§ Data provided
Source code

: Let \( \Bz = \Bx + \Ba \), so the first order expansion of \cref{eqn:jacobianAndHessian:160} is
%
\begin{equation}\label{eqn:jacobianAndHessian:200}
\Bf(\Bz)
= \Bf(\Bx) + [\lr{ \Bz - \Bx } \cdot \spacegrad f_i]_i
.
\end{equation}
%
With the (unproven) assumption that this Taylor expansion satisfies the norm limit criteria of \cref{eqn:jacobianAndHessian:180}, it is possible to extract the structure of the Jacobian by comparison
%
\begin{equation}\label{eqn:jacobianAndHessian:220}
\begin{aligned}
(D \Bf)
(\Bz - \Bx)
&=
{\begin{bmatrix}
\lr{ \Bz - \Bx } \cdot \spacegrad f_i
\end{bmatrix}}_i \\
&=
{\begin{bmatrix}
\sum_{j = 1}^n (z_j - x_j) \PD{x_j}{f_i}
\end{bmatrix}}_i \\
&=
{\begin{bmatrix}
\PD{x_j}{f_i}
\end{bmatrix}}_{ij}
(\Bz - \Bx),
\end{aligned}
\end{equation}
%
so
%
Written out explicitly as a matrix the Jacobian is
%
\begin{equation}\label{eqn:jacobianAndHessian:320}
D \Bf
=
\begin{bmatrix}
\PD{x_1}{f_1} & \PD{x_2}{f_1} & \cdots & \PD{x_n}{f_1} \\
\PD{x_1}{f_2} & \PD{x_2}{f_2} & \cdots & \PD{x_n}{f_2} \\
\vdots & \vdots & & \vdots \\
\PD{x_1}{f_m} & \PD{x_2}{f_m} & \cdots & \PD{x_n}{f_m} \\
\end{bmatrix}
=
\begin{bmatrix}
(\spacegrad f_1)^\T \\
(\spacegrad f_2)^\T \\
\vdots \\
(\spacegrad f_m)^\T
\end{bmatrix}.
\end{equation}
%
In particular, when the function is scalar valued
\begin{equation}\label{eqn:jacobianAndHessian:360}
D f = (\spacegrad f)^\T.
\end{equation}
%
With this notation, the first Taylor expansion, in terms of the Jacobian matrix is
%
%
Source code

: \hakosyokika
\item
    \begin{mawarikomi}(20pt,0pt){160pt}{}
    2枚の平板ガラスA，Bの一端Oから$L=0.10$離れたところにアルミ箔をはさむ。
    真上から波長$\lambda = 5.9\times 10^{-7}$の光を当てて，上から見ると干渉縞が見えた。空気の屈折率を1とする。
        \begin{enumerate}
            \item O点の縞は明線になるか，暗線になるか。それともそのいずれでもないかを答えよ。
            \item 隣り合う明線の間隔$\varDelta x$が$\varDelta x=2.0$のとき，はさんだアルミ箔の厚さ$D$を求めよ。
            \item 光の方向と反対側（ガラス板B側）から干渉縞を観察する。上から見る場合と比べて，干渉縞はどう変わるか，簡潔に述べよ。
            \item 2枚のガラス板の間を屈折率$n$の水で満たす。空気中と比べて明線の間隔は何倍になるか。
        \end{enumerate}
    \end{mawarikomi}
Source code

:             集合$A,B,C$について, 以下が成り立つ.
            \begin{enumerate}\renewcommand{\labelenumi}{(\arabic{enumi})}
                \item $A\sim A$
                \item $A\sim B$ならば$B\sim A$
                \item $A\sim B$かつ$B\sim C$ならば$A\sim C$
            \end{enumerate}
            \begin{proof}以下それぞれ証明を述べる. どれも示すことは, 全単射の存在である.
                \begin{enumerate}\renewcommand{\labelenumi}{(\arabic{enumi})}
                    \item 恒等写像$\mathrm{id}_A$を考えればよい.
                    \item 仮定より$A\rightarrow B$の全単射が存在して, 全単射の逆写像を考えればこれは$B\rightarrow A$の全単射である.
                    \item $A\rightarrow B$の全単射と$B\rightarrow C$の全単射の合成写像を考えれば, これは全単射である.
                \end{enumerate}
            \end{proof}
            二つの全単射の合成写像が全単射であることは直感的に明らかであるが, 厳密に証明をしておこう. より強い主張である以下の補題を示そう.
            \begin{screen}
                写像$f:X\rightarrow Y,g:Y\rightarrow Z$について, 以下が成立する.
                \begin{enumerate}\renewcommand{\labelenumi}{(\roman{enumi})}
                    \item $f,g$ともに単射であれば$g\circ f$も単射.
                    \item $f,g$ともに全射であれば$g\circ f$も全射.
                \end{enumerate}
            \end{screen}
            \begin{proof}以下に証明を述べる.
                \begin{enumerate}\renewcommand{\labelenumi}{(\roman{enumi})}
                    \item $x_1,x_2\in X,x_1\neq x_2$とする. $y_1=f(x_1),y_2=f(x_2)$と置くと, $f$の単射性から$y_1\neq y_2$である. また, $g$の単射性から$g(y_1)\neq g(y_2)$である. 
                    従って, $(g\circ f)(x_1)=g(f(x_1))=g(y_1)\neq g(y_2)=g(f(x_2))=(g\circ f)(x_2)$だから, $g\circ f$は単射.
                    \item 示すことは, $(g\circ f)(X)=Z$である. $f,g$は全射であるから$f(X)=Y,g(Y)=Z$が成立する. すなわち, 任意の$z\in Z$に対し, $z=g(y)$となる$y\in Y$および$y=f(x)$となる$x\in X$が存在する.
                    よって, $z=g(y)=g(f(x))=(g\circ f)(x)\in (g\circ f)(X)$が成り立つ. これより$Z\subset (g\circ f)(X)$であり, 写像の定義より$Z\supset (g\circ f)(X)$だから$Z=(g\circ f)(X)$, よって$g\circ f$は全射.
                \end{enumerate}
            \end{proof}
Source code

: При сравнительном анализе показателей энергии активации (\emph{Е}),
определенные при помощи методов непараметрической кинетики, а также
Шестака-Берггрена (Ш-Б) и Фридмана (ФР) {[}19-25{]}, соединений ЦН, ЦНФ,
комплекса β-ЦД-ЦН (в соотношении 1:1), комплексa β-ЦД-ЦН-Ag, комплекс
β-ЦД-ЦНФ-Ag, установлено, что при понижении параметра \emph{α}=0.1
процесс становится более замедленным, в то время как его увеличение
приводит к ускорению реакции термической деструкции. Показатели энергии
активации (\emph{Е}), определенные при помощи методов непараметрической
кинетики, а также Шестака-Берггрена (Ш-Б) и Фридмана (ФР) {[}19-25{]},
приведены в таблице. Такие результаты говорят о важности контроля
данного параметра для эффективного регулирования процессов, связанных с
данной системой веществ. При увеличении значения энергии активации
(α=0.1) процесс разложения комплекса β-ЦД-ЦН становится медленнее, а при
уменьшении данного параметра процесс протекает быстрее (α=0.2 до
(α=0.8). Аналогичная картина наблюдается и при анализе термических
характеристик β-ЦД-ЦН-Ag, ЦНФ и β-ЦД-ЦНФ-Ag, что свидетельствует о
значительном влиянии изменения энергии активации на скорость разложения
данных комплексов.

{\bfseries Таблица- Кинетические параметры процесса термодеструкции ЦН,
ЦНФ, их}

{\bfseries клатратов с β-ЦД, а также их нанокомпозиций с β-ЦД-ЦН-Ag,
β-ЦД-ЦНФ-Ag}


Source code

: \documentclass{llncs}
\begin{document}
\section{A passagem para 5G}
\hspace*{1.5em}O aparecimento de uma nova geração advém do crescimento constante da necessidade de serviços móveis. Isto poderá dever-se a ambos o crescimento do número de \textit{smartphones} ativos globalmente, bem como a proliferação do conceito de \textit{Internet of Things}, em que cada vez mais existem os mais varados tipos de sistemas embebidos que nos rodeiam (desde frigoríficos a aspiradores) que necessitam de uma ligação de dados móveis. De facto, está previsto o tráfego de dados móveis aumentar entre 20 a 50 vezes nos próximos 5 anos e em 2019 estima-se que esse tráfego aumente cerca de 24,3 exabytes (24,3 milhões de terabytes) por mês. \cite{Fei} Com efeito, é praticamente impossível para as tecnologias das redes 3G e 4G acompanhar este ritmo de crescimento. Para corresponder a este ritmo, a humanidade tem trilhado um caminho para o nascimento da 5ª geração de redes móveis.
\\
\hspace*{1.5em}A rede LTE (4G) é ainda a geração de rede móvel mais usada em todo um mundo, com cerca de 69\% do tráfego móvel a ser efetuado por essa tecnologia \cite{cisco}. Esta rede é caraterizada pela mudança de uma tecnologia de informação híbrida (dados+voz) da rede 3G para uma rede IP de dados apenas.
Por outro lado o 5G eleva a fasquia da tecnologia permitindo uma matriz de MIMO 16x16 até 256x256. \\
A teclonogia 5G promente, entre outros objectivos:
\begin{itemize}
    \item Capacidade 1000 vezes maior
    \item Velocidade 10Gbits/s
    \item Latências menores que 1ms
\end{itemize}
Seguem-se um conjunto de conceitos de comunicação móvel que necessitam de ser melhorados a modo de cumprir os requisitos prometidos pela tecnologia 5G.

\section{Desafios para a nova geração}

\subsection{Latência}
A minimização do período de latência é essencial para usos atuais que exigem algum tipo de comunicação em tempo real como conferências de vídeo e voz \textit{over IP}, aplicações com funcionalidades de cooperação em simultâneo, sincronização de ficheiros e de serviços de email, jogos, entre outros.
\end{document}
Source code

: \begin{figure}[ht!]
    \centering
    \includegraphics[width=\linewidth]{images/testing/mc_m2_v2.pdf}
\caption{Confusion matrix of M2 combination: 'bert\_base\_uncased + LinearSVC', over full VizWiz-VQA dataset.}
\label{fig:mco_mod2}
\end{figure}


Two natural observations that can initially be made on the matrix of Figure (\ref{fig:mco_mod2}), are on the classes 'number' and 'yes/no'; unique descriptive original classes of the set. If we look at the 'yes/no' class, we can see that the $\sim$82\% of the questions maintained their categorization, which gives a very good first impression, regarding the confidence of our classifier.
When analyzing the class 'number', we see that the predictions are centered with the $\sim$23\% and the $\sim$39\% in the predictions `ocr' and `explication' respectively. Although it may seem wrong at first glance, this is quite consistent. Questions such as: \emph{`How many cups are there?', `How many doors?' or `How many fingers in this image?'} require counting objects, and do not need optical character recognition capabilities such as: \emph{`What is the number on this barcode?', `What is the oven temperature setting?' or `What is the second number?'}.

§ What this task involves
Both the line containing "При сравнительном анализе" and the line containing "приведены в таблице." belong in the answer. Print them and every line above that falls between them exactly, and no others.

§ Solution for this problem
: При сравнительном анализе показателей энергии активации (\emph{Е}),
определенные при помощи методов непараметрической кинетики, а также
Шестака-Берггрена (Ш-Б) и Фридмана (ФР) {[}19-25{]}, соединений ЦН, ЦНФ,
комплекса β-ЦД-ЦН (в соотношении 1:1), комплексa β-ЦД-ЦН-Ag, комплекс
β-ЦД-ЦНФ-Ag, установлено, что при понижении параметра \emph{α}=0.1
процесс становится более замедленным, в то время как его увеличение
приводит к ускорению реакции термической деструкции. Показатели энергии
активации (\emph{Е}), определенные при помощи методов непараметрической
кинетики, а также Шестака-Берггрена (Ш-Б) и Фридмана (ФР) {[}19-25{]},
приведены в таблице. Такие результаты говорят о важности контроля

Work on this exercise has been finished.